*EXERCISE INSTRUCTIONS*: Write the entries out exactly. Any images they hold stay out of the copy.

*RECORDS SHOWN*:
== Segment start ==
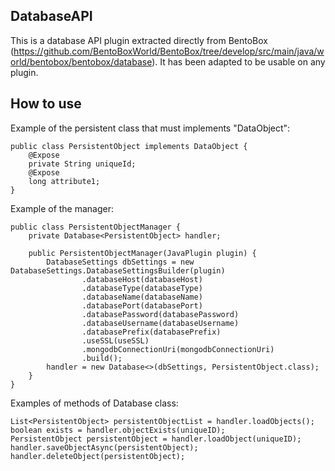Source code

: DatabaseAPI
--------------------
This is a database API plugin extracted directly from BentoBox (https://github.com/BentoBoxWorld/BentoBox/tree/develop/src/main/java/world/bentobox/bentobox/database).
It has been adapted to be usable on any plugin.


How to use
--------------------

Example of the persistent class that must implements "DataObject":
```
public class PersistentObject implements DataObject {
    @Expose
    private String uniqueId;
    @Expose
    long attribute1;
}
```


Example of the manager:
```
public class PersistentObjectManager {
    private Database<PersistentObject> handler;
    
    public PersistentObjectManager(JavaPlugin plugin) {
        DatabaseSettings dbSettings = new DatabaseSettings.DatabaseSettingsBuilder(plugin)
                .databaseHost(databaseHost)
                .databaseType(databaseType)
                .databaseName(databaseName)
                .databasePort(databasePort)
                .databasePassword(databasePassword)
                .databaseUsername(databaseUsername)
                .databasePrefix(databasePrefix)
                .useSSL(useSSL)
                .mongodbConnectionUri(mongodbConnectionUri)
                .build();   
        handler = new Database<>(dbSettings, PersistentObject.class);
    }
}
```

Examples of methods of Database class:
```
List<PersistentObject> persistentObjectList = handler.loadObjects();
boolean exists = handler.objectExists(uniqueID);
PersistentObject persistentObject = handler.loadObject(uniqueID);
handler.saveObjectAsync(persistentObject);
handler.deleteObject(persistentObject);


```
== Segment end ==
*SOLUTION BELOW*:
Source code

: DatabaseAPI
--------------------
This is a database API plugin extracted directly from BentoBox (https://github.com/BentoBoxWorld/BentoBox/tree/develop/src/main/java/world/bentobox/bentobox/database).
It has been adapted to be usable on any plugin.


How to use
--------------------

Example of the persistent class that must implements "DataObject":
```
public class PersistentObject implements DataObject {
    @Expose
    private String uniqueId;
    @Expose
    long attribute1;
}
```


Example of the manager:
```
public class PersistentObjectManager {
    private Database<PersistentObject> handler;
    
    public PersistentObjectManager(JavaPlugin plugin) {
        DatabaseSettings dbSettings = new DatabaseSettings.DatabaseSettingsBuilder(plugin)
                .databaseHost(databaseHost)
                .databaseType(databaseType)
                .databaseName(databaseName)
                .databasePort(databasePort)
                .databasePassword(databasePassword)
                .databaseUsername(databaseUsername)
                .databasePrefix(databasePrefix)
                .useSSL(useSSL)
                .mongodbConnectionUri(mongodbConnectionUri)
                .build();   
        handler = new Database<>(dbSettings, PersistentObject.class);
    }
}
```

Examples of methods of Database class:
```
List<PersistentObject> persistentObjectList = handler.loadObjects();
boolean exists = handler.objectExists(uniqueID);
PersistentObject persistentObject = handler.loadObject(uniqueID);
handler.saveObjectAsync(persistentObject);
handler.deleteObject(persistentObject);


```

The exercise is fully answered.